The sediments of glacial lakes in the eastern Sierra Nevada (California, USA) hold promise as archives of hydroclimatic and ecological changes, which has implications for understanding California's water supply. Here we present the initial results of a compressed high intensity radar pulse (CHIRP) seismic reflection survey of Convict Lake, a small, hydrologically open terminal moraine lake in the Sherwin Range of northeastern California. These 0.5–8.0 kHz CHIRP profiles represent the first acoustic images of the subsurface of Convict Lake. The sublacustrine geomorphology of Convict Lake is defined by a dominantly flat floored deepwater depocenter that reaches a maximum depth of ~44 m. Seismic reflections over most of the depocenter are moderate amplitude, coherent, and continuous, consistent with hemipelagic sedimentation of silt-sized allochthonous particles and organic matter. The ice-sculpted lateral margins of the basin are steep and prone to mass wasting, as shown by discontinuous and chaotic reflections organized into convex lenses or irregular mounds on the lake floor. The southwestern axial margin is a sand-dominated deltaic ramp formed by the inflowing Convict Creek, whereas the northeastern axis is rocky littoral ramp that shoals toward the basin outlet and accumulates minimal lacustrine sediment.
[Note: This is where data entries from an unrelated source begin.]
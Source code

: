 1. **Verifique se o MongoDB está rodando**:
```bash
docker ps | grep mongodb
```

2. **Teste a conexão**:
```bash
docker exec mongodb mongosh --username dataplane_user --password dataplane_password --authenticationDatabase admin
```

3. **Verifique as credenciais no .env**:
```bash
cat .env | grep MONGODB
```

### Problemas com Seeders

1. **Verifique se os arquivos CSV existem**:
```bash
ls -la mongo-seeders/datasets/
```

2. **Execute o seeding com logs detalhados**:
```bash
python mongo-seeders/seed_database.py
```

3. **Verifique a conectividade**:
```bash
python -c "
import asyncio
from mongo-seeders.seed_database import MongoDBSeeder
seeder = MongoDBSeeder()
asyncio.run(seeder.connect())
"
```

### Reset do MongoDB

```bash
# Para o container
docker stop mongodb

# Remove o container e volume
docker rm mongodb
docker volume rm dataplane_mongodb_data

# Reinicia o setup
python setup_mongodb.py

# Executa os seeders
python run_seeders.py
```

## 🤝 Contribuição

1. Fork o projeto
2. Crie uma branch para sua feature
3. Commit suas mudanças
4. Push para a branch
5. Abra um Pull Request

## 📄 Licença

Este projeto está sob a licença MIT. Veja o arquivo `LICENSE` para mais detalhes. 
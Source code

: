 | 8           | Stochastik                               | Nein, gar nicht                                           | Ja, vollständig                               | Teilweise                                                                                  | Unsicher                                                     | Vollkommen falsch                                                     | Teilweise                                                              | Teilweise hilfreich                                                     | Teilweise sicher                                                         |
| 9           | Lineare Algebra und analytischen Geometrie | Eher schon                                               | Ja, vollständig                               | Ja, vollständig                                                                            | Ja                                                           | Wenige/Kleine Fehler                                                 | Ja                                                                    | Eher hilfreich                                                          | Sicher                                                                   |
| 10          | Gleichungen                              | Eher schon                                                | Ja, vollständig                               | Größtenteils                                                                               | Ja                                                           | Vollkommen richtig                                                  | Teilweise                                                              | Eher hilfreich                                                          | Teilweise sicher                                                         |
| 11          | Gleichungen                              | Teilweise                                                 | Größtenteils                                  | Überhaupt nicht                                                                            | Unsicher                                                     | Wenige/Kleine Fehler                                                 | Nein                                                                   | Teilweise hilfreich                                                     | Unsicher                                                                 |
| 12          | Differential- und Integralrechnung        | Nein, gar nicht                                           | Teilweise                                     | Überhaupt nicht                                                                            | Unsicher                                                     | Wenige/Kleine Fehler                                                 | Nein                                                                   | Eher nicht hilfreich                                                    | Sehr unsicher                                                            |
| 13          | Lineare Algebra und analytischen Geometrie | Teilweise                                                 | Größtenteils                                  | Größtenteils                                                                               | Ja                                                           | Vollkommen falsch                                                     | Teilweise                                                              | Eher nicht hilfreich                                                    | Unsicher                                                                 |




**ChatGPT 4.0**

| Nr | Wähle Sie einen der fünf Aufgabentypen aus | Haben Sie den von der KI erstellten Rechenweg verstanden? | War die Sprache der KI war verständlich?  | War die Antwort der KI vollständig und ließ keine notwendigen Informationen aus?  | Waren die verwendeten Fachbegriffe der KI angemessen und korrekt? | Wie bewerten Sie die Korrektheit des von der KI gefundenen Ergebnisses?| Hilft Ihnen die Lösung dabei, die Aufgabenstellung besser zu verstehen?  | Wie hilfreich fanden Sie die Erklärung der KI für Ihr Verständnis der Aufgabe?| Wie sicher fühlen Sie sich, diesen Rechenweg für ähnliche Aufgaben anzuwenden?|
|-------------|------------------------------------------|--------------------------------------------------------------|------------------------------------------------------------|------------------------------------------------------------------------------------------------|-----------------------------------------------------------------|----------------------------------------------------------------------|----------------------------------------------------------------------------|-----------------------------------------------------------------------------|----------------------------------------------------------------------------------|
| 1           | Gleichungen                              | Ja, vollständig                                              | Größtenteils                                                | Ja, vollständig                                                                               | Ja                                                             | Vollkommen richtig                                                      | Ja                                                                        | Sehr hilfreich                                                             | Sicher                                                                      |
In areas unobscured by gas curtaining, the CHIRP data reveal an asymmetric basin fill that expands subtly to the southeast, reaching a maximum thickness of ~19 m s two-way travel time. The basin fill consists of three seismic stratigraphic units. Onlap and truncation geometries separating the seismic units indicate that lake level changes likely played an important role in shaping the stratigraphy of Convict Lake. Seismic profiling at Convict Lake is the critical first step towards placing the lake and its depositional record into the late Quaternary environmental history of the Convict Creek Valley.